Improving indoor air quality and reducing energy consumption are often treated as competing priorities. The common thinking is that when you invest more in ventilation and fresh air, energy costs go up. The ASHRAE 62.1 Indoor Air Quality Procedure (IAQP) challenges that assumption directly.
It creates a code-compliant pathway for buildings to reduce outside air requirements when active air cleaning is verified through continuous monitoring. That reduction translates directly into lower HVAC energy consumption, smaller equipment at the design stage, and documented savings that building owners can take to a CFO.
This guide walks through the energy economics of active IAQ technology, the regulatory mechanism that makes the savings possible, and the calculations building owners need to evaluate their own opportunity.
Every cubic foot of outside air that enters a commercial building has to be conditioned through an energy-intensive process that scales directly with the volume of outside air a building's mechanical design requires. In U.S. commercial buildings, cooling accounts for 14% and ventilation for 18% of total electricity consumption. In high-temperature, high-humidity climates like Texas, it can drive HVAC systems beyond both budget and feasibility limits.

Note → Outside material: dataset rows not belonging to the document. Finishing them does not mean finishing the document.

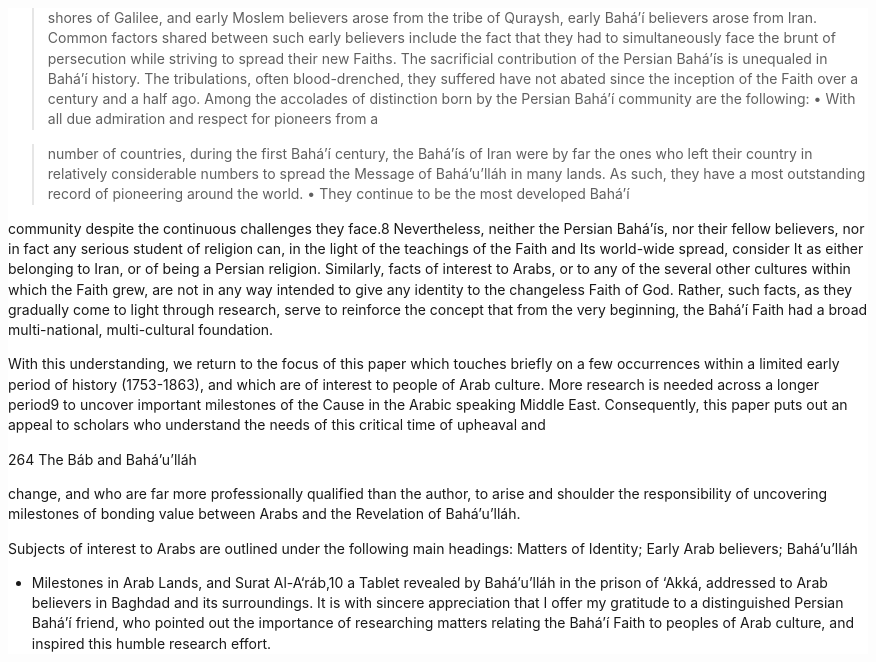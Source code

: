 > shores of Galilee, and early Moslem believers arose from the
> tribe of Quraysh, early Bahá’í believers arose from Iran.
> Common factors shared between such early believers include
> the fact that they had to simultaneously face the brunt of
> persecution while striving to spread their new Faiths. The
> sacrificial contribution of the Persian Bahá’ís is unequaled in
> Bahá’í history. The tribulations, often blood-drenched, they
> suffered have not abated since the inception of the Faith
> over a century and a half ago. Among the accolades of
> distinction born by the Persian Bahá’í community are the
> following:
•   With all due admiration and respect for pioneers from a

> number of countries, during the first Bahá’í century, the
> Bahá’ís of Iran were by far the ones who left their country
> in relatively considerable numbers to spread the Message
> of Bahá’u’lláh in many lands. As such, they have a most
> outstanding record of pioneering around the world.
•   They continue to be the most developed Bahá’í

community despite the continuous challenges they face.8
Nevertheless, neither the Persian Bahá’ís, nor their fellow
believers, nor in fact any serious student of religion can, in the light
of the teachings of the Faith and Its world-wide spread, consider It
as either belonging to Iran, or of being a Persian religion. Similarly,
facts of interest to Arabs, or to any of the several other cultures
within which the Faith grew, are not in any way intended to give any
identity to the changeless Faith of God. Rather, such facts, as they
gradually come to light through research, serve to reinforce the
concept that from the very beginning, the Bahá’í Faith had a broad
multi-national, multi-cultural foundation.

With this understanding, we return to the focus of this paper
which touches briefly on a few occurrences within a limited early
period of history (1753-1863), and which are of interest to people
of Arab culture. More research is needed across a longer period9 to
uncover important milestones of the Cause in the Arabic speaking
Middle East. Consequently, this paper puts out an appeal to scholars
who understand the needs of this critical time of upheaval and

264         The Báb and Bahá’u’lláh

change, and who are far more professionally qualified than the
author, to arise and shoulder the responsibility of uncovering
milestones of bonding value between Arabs and the Revelation of
Bahá’u’lláh.

Subjects of interest to Arabs are outlined under the following
main headings: Matters of Identity; Early Arab believers; Bahá’u’lláh
- Milestones in Arab Lands, and Surat Al-A‘ráb,10 a Tablet revealed
by Bahá’u’lláh in the prison of ‘Akká, addressed to Arab believers in
Baghdad and its surroundings. It is with sincere appreciation that I
offer my gratitude to a distinguished Persian Bahá’í friend, who
pointed out the importance of researching matters relating the
Bahá’í Faith to peoples of Arab culture, and inspired this humble
research effort.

The ventilation requirements that determine how much outside air a building needs are governed by ASHRAE 62.1. Under the traditional Ventilation Rate Procedure (VRP), those requirements are calculated by building type, peak occupancy, and space area, with no credit given for how clean the indoor air actually is. The result is a prescriptive outside air volume that can be significantly higher than what is needed to maintain healthy indoor conditions, which is also more expensive to condition year-round.
The occupant side of this equation carries its own costs. According to the 2026 GPS Air Indoor Air Quality Report, 51% of workers cite lack of fresh air as their biggest invisible workplace concern, and 38% say the difference in comfort between their home and office environments affects their productivity. Buildings that are under-ventilated pay for it in occupant performance and retention. Buildings that condition more outside air than is necessary for healthy indoor conditions pay for it in energy costs. The IAQP pathway addresses both problems at once.

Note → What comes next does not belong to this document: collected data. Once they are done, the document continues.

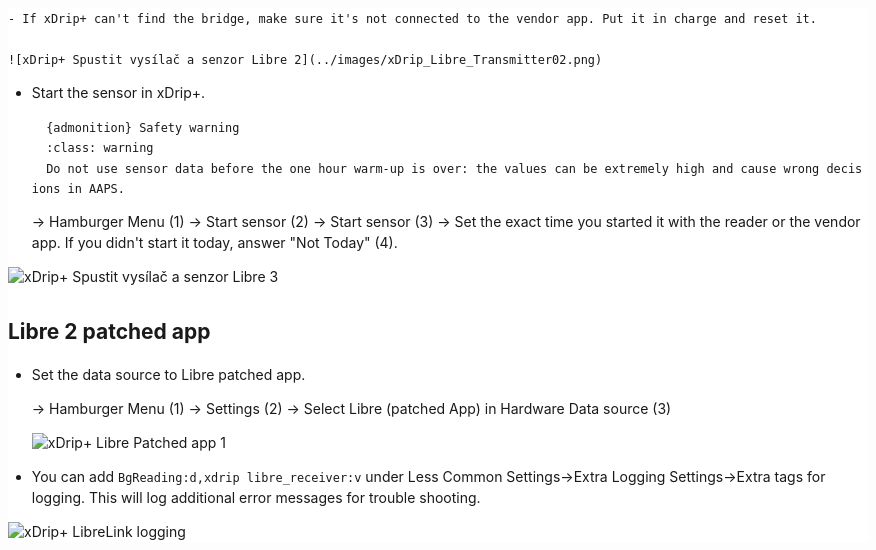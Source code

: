     - If xDrip+ can't find the bridge, make sure it's not connected to the vendor app. Put it in charge and reset it.
    
    ![xDrip+ Spustit vysílač a senzor Libre 2](../images/xDrip_Libre_Transmitter02.png)

- Start the sensor in xDrip+.
    
        {admonition} Safety warning
        :class: warning
        Do not use sensor data before the one hour warm-up is over: the values can be extremely high and cause wrong decisions in AAPS.
    
    → Hamburger Menu (1) → Start sensor (2) → Start sensor (3) → Set the exact time you started it with the reader or the vendor app. If you didn't start it today, answer "Not Today" (4).

![xDrip+ Spustit vysílač a senzor Libre 3](../images/xDrip_Libre_Transmitter03.png)

## Libre 2 patched app

- Set the data source to Libre patched app.
    
    → Hamburger Menu (1) → Settings (2) → Select Libre (patched App) in Hardware Data source (3)
    
    ![xDrip+ Libre Patched app 1](../images/xDrip_Libre_Patched01.png)

- You can add `BgReading:d,xdrip libre_receiver:v` under Less Common Settings->Extra Logging Settings->Extra tags for logging. This will log additional error messages for trouble shooting.

![xDrip+ LibreLink logging](../images/Libre2_Tags.png)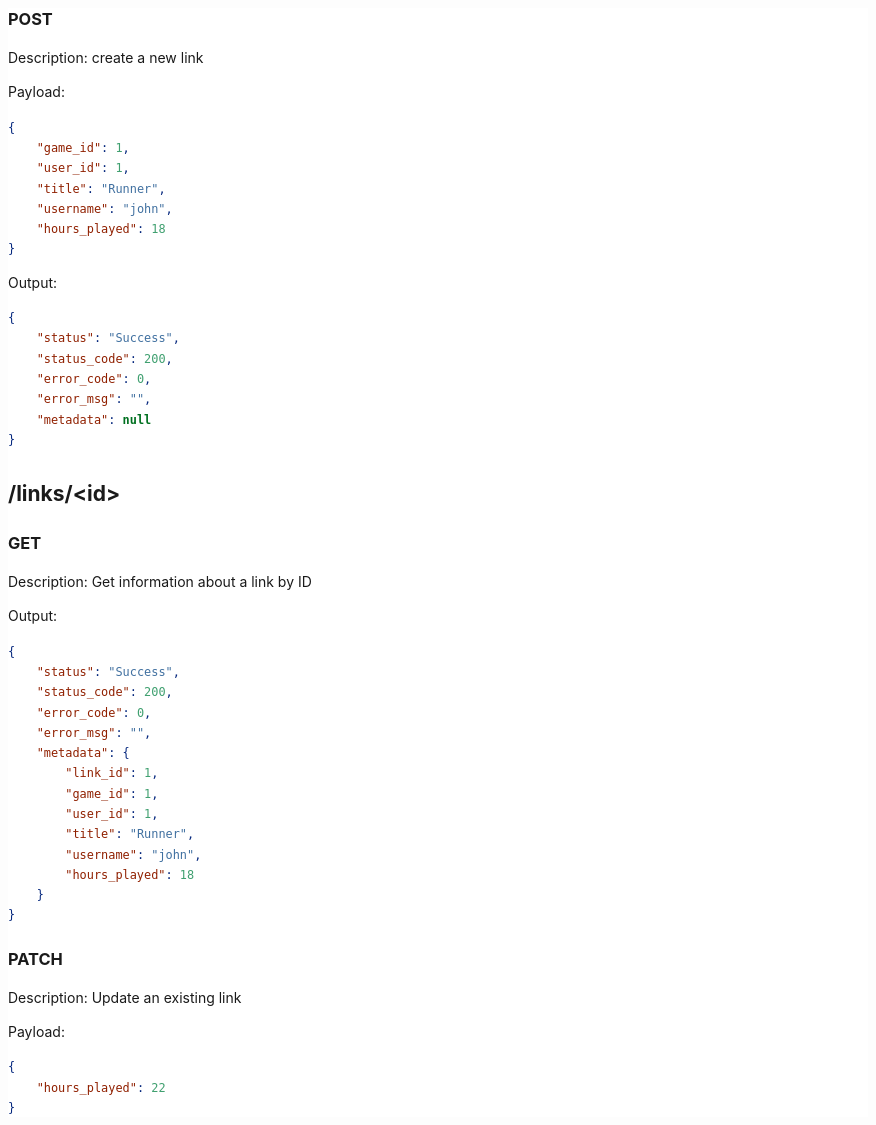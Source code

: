 
### POST
Description: create a new link

Payload:
```json
{
    "game_id": 1,
    "user_id": 1,
    "title": "Runner",
    "username": "john",
    "hours_played": 18
}
```

Output:
```json
{
    "status": "Success",
    "status_code": 200,
    "error_code": 0,
    "error_msg": "",
    "metadata": null
}
```

## /links/\<id\>

### GET
Description: Get information about a link by ID

Output:
```json
{
    "status": "Success",
    "status_code": 200,
    "error_code": 0,
    "error_msg": "",
    "metadata": {
        "link_id": 1,
        "game_id": 1,
        "user_id": 1,
        "title": "Runner",
        "username": "john",
        "hours_played": 18
    }
}
```

### PATCH
Description: Update an existing link

Payload:
```json
{
    "hours_played": 22
}
```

The ASHRAE 62.1 IAQP allows buildings with verified active air cleaning to reduce outside air requirements substantially compared to the VRP.
According to the U.S. General Services Administration, HVAC accounts for 44% of a commercial building's total energy use, with 40% of that attributable to outdoor ventilation conditioning, making outside air reduction the single highest-leverage energy intervention available to building owners.

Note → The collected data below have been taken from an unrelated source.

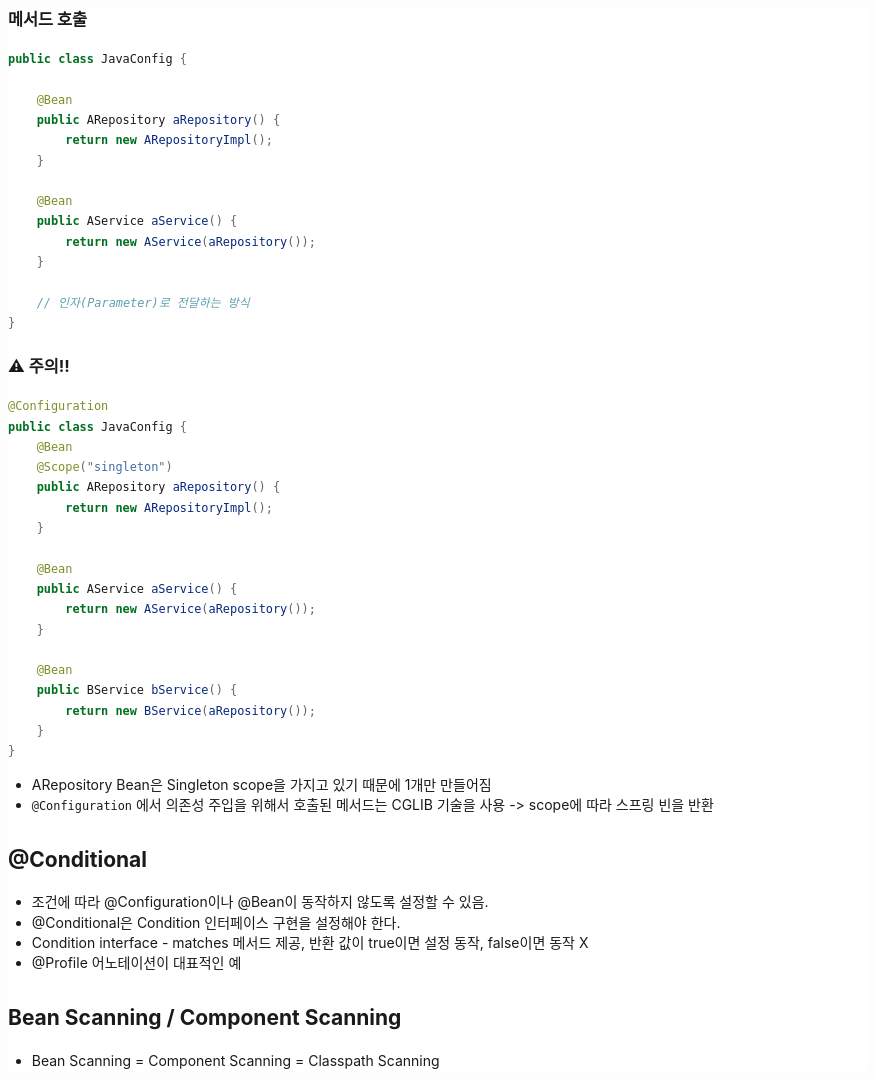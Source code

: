 ### 메서드 호출
```java
public class JavaConfig {
    
    @Bean
    public ARepository aRepository() {
        return new ARepositoryImpl();
    }
    
    @Bean
    public AService aService() {
        return new AService(aRepository());
    }
    
    // 인자(Parameter)로 전달하는 방식
}
```

### ⚠️ 주의!!
```java
@Configuration
public class JavaConfig {
    @Bean
    @Scope("singleton")
    public ARepository aRepository() {
        return new ARepositoryImpl();
    }

    @Bean
    public AService aService() {
        return new AService(aRepository());
    }
    
    @Bean
    public BService bService() {
        return new BService(aRepository());
    }
}
```
- ARepository Bean은 Singleton scope을 가지고 있기 때문에 1개만 만들어짐
- `@Configuration` 에서 의존성 주입을 위해서 호출된 메서드는 CGLIB 기술을 사용 -> scope에 따라 스프링 빈을 반환


## @Conditional 
- 조건에 따라 @Configuration이나 @Bean이 동작하지 않도록 설정할 수 있음.
- @Conditional은 Condition 인터페이스 구현을 설정해야 한다.
- Condition interface - matches 메서드 제공, 반환 값이 true이면 설정 동작, false이면 동작 X
- @Profile 어노테이션이 대표적인 예


## Bean Scanning / Component Scanning
- Bean Scanning = Component Scanning = Classpath Scanning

To make the math concrete, consider a 100,000 square foot commercial office building in a mixed-humid climate. A building of this size and type might require approximately 20,000 CFM of outside air under VRP. At a conservative energy cost of $3.00 per CFM per year for conditioning outside air (which reflects heating, cooling, and dehumidification loads in a moderate climate) the annual outside air conditioning cost is approximately $60,000.
A 30% reduction in outside air requirements under IAQP brings that volume to roughly 14,000 CFM, reducing the annual outside air conditioning cost to approximately $42,000. That is $18,000 in annual energy savings from outside air reduction alone, before accounting for any demand charge reductions or equipment right-sizing benefits.
The equipment right-sizing benefit impacts cost savings most significantly. When outside air requirements drop at the design stage, dedicated outdoor air systems (DOAS) can be sized smaller, or in some retrofit scenarios, eliminated entirely. A Texas K-12 school district designing a new building with 20 classrooms and 11 science labs reduced outside air requirements by 65 to 70 percent under IAQP, allowing the engineering team to significantly downsize all DOAS units and unlock nearly $400,000 in projected first-cost savings, along with an estimated $17,000 to $20,000 in annual energy cost reductions.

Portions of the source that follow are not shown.